India is a developing nation. As it’s starting to play a bigger role on the world stage – demand for a seat in the UNSC; rejigging it’s foreign policies and playing a more active role in South East Asia and Africa; firming up strategic, political and economic relations with the Western economies and providing financial aid to many nations in the neighbourhood and beyond, there is a perceived shift in the image of India.
Its social indicators are improving but have some distance to cover to be comparable to the standards of advanced economies, its economic policies are being overhauled as new challenges come forth and its political class is been questioned. As the western world sees the rise of the country, it also sees its faults. While no nation is perfect, a constant media glare highlights the gaps as much as it lauds the country.
Traditionally, the English language media of USA and UK have played important roles in providing news and informing readers and audiences all over the world. They have also been opinion and image makers. Such is the deferential attitude allocated to such media that its reportage (albeit from a western prism) is seen as an all important truth. Its critical news stories are seen as a fall of a nation from the world stage, a dent to one’s carefully cultivated image. The reasons are simple – they set the agenda for the rest to follow, high social media penetration in the West means this information gets relayed many times, leading it to becoming an obvious truth.
Strikingly, no English language news organization from the East is as powerful that the flow of information may be reversed, that it would set an agenda for rest to follow, without accusations of misinformation. And therein lies India’s current problem and its government’s inability to digest criticism from an article in the Washington Post.
Yes the Prime Minister was criticized in unflattering terms. But as an Indian, I don’t disagree with the conclusions drawn by the article. Two of India’s leading magazines India Today and Outlook have come out with issues this week criticizing the government and the Prime Minister.
A good leader takes the criticism and learns from it and moves on, moves forward. The job of his media advisor should not be to, so ridiculously and childishly, to demand to post a reply in the comments section of the newspaper or complain via a letter. His job should be to not respond to the article at all.
There is no need for the Prime Minister’s office to leap up in defense. The American President was a lead story for a Time magazine article some time ago. There was an unflattering review of his policies, highlighting his failures. Did the American government’s PR machinery come out with a scathing reply? No. While I am not saying that America is the gold standard to everything, there are better ways in which PR disasters can be handled. I am sure Mr. Pachauri has better things to do than answer to any and every article written by Western media outlets.

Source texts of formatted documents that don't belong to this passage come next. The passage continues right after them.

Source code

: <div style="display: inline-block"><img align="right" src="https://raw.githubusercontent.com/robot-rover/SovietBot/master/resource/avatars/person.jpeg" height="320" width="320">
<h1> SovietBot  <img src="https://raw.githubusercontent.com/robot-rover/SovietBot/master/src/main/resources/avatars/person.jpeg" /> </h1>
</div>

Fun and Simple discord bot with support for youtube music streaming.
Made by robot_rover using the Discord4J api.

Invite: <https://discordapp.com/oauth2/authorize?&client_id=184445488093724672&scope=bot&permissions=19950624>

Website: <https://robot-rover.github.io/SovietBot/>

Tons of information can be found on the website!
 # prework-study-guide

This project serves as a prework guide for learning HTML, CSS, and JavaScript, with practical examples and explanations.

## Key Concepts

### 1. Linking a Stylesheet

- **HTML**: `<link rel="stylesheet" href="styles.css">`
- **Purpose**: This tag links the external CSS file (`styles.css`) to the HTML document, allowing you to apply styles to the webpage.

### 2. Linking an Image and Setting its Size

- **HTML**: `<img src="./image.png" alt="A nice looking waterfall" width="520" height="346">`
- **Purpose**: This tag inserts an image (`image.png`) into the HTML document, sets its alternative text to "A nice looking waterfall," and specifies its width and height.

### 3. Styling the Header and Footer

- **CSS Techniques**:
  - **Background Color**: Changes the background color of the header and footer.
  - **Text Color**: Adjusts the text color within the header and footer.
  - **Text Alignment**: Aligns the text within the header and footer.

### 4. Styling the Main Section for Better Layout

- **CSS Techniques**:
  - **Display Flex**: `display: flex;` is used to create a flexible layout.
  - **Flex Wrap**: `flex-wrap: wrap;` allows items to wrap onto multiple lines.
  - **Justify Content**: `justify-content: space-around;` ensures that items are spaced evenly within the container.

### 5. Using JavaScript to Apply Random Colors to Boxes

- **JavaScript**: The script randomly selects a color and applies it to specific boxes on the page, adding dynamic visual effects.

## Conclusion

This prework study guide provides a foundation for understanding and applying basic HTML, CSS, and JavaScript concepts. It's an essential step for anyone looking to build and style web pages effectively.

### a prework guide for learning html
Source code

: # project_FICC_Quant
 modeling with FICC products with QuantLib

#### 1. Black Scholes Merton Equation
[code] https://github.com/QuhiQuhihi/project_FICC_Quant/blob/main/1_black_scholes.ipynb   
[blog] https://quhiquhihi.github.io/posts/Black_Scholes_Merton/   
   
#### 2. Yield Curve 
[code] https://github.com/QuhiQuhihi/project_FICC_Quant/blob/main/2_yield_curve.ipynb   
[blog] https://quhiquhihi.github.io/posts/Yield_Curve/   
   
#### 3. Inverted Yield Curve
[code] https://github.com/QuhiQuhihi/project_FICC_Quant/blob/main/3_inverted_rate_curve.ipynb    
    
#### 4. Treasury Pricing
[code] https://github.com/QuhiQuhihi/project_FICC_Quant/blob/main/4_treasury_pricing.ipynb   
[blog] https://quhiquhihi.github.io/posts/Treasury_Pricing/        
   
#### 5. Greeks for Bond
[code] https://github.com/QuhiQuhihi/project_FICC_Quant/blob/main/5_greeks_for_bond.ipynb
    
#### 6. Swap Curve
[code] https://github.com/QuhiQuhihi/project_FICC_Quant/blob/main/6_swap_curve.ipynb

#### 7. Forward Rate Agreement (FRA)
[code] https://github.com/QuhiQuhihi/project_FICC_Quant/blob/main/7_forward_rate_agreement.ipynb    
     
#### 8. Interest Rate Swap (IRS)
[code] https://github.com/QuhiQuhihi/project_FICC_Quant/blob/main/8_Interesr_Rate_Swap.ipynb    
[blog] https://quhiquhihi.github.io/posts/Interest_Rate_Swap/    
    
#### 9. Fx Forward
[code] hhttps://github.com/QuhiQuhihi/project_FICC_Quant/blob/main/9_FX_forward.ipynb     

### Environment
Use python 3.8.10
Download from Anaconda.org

The cardinal rule of strategic communication is to never give the opposition leverage, an upper hand. The second is to accept that in a time where there is online access to information and its multiplication through social media, information and opinions cannot be controlled.
Instead of responding and giving more fodder, a quiet introspection would have been better. It’s time India and its leaders accept that this not the time to be self-conscious about its image being tarnished (by just one article in a foreign newspaper), to imagine perceived slights, to be so sensitive to such criticism. It’s time for the Indian government to learn from this, have a better and stronger strategic communications system, a change in its economic policies, a leader who is assertive. I think 2014 will see the end of Manmohan Singh’s political career. He has about one and a half years left. He should make it count. That, instead, would be a fitting reply.